> [INPUT RECORDS]:
--- START ---

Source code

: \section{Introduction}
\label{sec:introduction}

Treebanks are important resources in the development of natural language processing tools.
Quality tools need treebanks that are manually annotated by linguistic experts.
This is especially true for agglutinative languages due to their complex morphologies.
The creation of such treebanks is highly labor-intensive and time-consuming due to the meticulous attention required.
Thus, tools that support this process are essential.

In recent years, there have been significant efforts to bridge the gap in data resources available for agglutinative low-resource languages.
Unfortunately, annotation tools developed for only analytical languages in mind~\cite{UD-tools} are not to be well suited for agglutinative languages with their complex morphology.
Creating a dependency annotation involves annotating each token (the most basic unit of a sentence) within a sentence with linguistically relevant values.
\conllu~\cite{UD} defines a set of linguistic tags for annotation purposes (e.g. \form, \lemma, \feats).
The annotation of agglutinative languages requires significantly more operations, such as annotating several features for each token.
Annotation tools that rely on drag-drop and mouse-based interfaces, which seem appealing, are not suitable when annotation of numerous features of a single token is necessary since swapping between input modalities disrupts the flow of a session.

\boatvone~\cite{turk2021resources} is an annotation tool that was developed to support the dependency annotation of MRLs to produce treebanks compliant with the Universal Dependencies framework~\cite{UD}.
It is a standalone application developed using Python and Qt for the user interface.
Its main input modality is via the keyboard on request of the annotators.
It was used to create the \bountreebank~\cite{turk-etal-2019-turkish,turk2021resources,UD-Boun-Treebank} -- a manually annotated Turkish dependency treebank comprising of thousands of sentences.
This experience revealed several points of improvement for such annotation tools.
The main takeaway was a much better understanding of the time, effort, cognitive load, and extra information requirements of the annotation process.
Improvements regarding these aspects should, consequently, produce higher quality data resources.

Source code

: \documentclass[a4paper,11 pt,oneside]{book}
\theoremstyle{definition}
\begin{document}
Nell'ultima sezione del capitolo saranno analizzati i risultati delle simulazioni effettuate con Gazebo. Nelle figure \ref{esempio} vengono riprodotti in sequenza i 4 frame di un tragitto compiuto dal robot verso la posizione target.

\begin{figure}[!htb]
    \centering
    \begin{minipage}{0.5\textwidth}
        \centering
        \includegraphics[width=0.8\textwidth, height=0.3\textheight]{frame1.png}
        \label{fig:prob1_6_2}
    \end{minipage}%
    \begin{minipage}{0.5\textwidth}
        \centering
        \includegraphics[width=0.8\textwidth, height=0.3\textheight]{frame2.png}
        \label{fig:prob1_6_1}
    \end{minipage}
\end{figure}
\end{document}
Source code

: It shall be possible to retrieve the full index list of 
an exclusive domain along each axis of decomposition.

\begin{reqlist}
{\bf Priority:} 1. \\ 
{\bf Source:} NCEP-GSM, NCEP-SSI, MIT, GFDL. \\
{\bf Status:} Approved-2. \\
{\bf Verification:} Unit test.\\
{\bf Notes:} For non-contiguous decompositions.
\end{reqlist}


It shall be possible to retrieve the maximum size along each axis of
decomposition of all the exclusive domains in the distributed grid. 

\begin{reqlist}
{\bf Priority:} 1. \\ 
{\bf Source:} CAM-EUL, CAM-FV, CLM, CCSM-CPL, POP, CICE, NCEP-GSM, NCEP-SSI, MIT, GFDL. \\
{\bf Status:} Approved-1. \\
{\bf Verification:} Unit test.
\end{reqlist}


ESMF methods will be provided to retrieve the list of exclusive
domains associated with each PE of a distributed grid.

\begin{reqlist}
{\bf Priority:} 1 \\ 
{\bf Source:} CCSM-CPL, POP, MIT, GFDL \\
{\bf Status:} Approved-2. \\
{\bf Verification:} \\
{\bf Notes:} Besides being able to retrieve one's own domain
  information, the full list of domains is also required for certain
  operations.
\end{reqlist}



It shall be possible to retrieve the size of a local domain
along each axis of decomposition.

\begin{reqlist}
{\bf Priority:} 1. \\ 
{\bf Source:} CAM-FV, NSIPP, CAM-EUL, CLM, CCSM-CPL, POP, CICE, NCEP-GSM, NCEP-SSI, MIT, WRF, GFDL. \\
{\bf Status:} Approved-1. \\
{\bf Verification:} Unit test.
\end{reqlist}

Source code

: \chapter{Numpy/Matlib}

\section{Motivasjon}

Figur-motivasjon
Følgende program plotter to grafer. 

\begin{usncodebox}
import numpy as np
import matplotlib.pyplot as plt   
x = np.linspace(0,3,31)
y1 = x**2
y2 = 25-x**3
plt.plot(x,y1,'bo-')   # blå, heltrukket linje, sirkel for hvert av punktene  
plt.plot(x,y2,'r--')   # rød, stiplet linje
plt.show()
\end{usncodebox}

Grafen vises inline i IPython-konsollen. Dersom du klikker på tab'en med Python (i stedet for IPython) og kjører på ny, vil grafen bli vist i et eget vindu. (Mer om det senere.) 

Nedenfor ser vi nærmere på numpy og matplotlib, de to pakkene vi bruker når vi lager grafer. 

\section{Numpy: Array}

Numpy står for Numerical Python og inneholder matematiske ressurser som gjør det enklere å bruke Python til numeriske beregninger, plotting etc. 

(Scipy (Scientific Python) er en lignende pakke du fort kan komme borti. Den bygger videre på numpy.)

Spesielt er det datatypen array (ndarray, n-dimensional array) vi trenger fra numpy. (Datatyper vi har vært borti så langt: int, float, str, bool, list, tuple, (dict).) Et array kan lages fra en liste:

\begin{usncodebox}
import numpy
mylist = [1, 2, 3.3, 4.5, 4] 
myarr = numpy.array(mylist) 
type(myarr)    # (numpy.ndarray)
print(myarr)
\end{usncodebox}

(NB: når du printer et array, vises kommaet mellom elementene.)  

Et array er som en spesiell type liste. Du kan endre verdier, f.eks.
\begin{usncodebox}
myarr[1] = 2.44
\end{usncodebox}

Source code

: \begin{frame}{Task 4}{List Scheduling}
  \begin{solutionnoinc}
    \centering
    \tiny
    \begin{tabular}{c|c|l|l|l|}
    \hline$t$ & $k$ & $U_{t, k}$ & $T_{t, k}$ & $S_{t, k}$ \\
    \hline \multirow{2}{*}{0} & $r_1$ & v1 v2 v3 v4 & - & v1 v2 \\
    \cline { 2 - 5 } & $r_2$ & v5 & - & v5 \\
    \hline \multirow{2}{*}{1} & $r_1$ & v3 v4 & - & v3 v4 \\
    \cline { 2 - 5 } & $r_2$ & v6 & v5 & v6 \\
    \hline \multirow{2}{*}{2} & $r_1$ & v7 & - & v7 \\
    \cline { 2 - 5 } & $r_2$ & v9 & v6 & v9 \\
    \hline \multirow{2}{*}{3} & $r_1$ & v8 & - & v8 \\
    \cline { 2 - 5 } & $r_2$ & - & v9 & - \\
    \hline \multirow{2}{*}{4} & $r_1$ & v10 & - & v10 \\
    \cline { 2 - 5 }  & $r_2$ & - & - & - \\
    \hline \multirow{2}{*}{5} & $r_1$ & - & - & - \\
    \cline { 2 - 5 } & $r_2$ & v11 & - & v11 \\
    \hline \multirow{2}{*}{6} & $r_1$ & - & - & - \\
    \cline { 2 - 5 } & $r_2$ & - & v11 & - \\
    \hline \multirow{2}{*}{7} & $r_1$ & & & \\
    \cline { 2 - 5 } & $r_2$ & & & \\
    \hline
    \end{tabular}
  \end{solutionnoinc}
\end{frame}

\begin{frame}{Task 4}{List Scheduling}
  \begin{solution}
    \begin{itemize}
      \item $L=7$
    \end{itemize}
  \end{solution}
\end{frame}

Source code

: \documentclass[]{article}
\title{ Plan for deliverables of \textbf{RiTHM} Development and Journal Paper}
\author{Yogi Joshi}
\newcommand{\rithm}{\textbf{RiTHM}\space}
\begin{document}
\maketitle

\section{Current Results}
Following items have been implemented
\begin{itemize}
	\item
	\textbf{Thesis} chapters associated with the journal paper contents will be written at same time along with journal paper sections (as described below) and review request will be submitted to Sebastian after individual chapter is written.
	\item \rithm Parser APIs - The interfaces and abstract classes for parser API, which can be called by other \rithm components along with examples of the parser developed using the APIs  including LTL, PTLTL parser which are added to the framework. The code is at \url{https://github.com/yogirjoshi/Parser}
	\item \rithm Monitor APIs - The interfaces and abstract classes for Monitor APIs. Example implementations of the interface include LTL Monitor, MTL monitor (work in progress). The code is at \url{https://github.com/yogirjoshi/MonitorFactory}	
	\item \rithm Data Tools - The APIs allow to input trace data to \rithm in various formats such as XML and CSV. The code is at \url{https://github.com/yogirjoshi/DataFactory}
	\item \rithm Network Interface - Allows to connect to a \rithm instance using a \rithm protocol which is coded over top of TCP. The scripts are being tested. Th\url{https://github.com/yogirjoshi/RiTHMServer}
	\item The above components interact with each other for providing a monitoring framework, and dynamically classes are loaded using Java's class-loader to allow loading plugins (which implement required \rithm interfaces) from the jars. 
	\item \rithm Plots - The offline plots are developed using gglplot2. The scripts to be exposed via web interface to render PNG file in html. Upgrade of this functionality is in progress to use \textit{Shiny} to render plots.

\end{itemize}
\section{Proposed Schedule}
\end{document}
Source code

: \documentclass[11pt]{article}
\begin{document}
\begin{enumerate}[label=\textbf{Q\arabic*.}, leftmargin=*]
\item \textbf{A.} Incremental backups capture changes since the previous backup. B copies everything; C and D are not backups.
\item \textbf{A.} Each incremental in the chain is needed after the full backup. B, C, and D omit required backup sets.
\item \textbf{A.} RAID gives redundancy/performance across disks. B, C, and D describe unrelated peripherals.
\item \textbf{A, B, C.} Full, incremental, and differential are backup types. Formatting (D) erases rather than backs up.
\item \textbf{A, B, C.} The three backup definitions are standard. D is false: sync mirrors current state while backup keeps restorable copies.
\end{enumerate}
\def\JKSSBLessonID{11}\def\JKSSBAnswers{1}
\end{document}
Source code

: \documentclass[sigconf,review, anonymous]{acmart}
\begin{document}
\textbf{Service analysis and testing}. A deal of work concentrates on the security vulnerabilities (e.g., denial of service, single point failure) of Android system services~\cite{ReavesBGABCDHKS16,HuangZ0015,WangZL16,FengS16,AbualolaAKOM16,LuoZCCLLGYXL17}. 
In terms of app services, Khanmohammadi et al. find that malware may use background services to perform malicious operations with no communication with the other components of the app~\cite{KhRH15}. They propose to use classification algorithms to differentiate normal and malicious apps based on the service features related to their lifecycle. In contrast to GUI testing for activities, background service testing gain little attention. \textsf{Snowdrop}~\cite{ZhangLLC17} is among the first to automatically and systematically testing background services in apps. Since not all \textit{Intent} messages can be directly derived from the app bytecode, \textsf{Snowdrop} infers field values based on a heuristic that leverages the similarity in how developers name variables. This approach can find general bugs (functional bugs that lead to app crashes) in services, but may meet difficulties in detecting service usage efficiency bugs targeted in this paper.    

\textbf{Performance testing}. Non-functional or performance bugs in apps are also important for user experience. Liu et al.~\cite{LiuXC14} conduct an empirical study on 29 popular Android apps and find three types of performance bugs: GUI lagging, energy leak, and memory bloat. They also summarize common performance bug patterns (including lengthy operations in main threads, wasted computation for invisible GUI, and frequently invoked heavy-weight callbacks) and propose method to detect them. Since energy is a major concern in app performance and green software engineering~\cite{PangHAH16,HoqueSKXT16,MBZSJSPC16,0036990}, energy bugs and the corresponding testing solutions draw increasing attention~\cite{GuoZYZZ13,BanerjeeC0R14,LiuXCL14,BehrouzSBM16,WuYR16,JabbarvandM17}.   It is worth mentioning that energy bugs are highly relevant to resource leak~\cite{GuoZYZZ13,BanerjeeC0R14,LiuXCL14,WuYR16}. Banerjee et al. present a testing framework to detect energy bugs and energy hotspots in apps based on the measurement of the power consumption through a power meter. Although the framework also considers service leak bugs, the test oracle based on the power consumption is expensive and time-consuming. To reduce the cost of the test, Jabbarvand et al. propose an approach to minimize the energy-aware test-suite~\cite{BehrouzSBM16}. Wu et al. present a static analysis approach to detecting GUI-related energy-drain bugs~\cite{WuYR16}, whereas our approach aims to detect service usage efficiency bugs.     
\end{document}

--- END ---

Bring together all lines of the entries above in which the string "their" occurs.

This is especially true for agglutinative languages due to their complex morphologies.
Unfortunately, annotation tools developed for only analytical languages in mind~\cite{UD-tools} are not to be well suited for agglutinative languages with their complex morphology.
In terms of app services, Khanmohammadi et al. find that malware may use background services to perform malicious operations with no communication with the other components of the app~\cite{KhRH15}. They propose to use classification algorithms to differentiate normal and malicious apps based on the service features related to their lifecycle. In contrast to GUI testing for activities, background service testing gain little attention. \textsf{Snowdrop}~\cite{ZhangLLC17} is among the first to automatically and systematically testing background services in apps. Since not all \textit{Intent} messages can be directly derived from the app bytecode, \textsf{Snowdrop} infers field values based on a heuristic that leverages the similarity in how developers name variables. This approach can find general bugs (functional bugs that lead to app crashes) in services, but may meet difficulties in detecting service usage efficiency bugs targeted in this paper.    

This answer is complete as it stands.